BEGIN

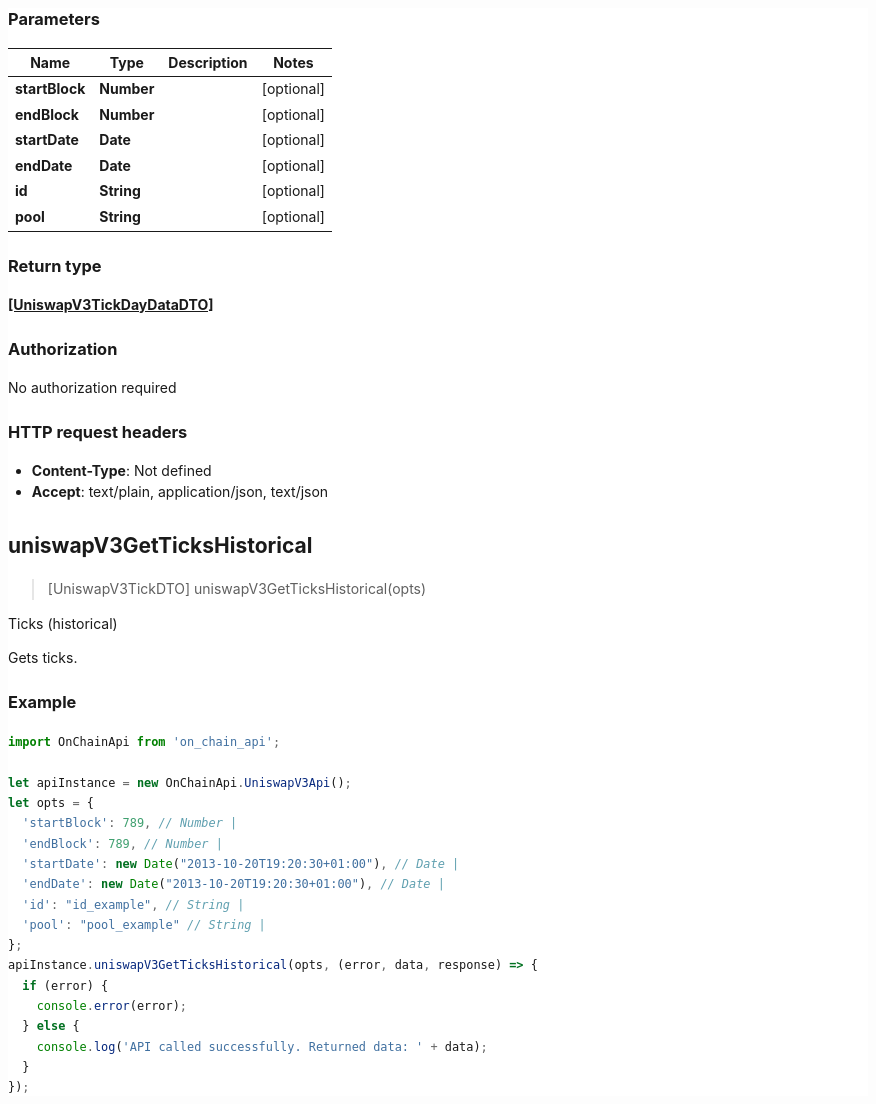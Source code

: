 ### Parameters


Name | Type | Description  | Notes
------------- | ------------- | ------------- | -------------
 **startBlock** | **Number**|  | [optional] 
 **endBlock** | **Number**|  | [optional] 
 **startDate** | **Date**|  | [optional] 
 **endDate** | **Date**|  | [optional] 
 **id** | **String**|  | [optional] 
 **pool** | **String**|  | [optional] 

### Return type

[**[UniswapV3TickDayDataDTO]**](UniswapV3TickDayDataDTO.md)

### Authorization

No authorization required

### HTTP request headers

- **Content-Type**: Not defined
- **Accept**: text/plain, application/json, text/json


## uniswapV3GetTicksHistorical

> [UniswapV3TickDTO] uniswapV3GetTicksHistorical(opts)

Ticks (historical)

Gets ticks.

### Example

```javascript
import OnChainApi from 'on_chain_api';

let apiInstance = new OnChainApi.UniswapV3Api();
let opts = {
  'startBlock': 789, // Number | 
  'endBlock': 789, // Number | 
  'startDate': new Date("2013-10-20T19:20:30+01:00"), // Date | 
  'endDate': new Date("2013-10-20T19:20:30+01:00"), // Date | 
  'id': "id_example", // String | 
  'pool': "pool_example" // String | 
};
apiInstance.uniswapV3GetTicksHistorical(opts, (error, data, response) => {
  if (error) {
    console.error(error);
  } else {
    console.log('API called successfully. Returned data: ' + data);
  }
});
```
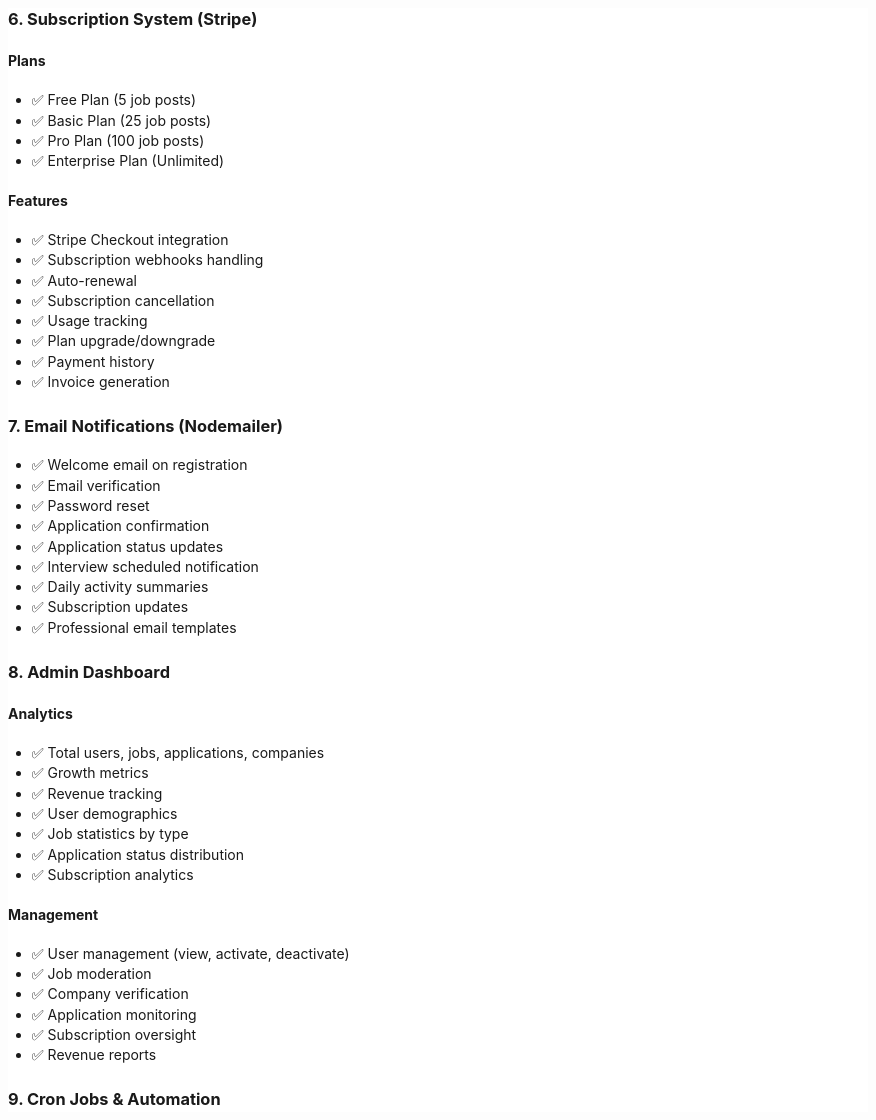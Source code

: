 ### 6. Subscription System (Stripe)

#### Plans
- ✅ Free Plan (5 job posts)
- ✅ Basic Plan (25 job posts)
- ✅ Pro Plan (100 job posts)
- ✅ Enterprise Plan (Unlimited)

#### Features
- ✅ Stripe Checkout integration
- ✅ Subscription webhooks handling
- ✅ Auto-renewal
- ✅ Subscription cancellation
- ✅ Usage tracking
- ✅ Plan upgrade/downgrade
- ✅ Payment history
- ✅ Invoice generation

### 7. Email Notifications (Nodemailer)

- ✅ Welcome email on registration
- ✅ Email verification
- ✅ Password reset
- ✅ Application confirmation
- ✅ Application status updates
- ✅ Interview scheduled notification
- ✅ Daily activity summaries
- ✅ Subscription updates
- ✅ Professional email templates

### 8. Admin Dashboard

#### Analytics
- ✅ Total users, jobs, applications, companies
- ✅ Growth metrics
- ✅ Revenue tracking
- ✅ User demographics
- ✅ Job statistics by type
- ✅ Application status distribution
- ✅ Subscription analytics

#### Management
- ✅ User management (view, activate, deactivate)
- ✅ Job moderation
- ✅ Company verification
- ✅ Application monitoring
- ✅ Subscription oversight
- ✅ Revenue reports

### 9. Cron Jobs & Automation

END

### Directions for this task:
Show every line in the entries where the string "console" occurs.

### Exercise solution:
    console.error(error);
    console.log('API called successfully. Returned data: ' + data);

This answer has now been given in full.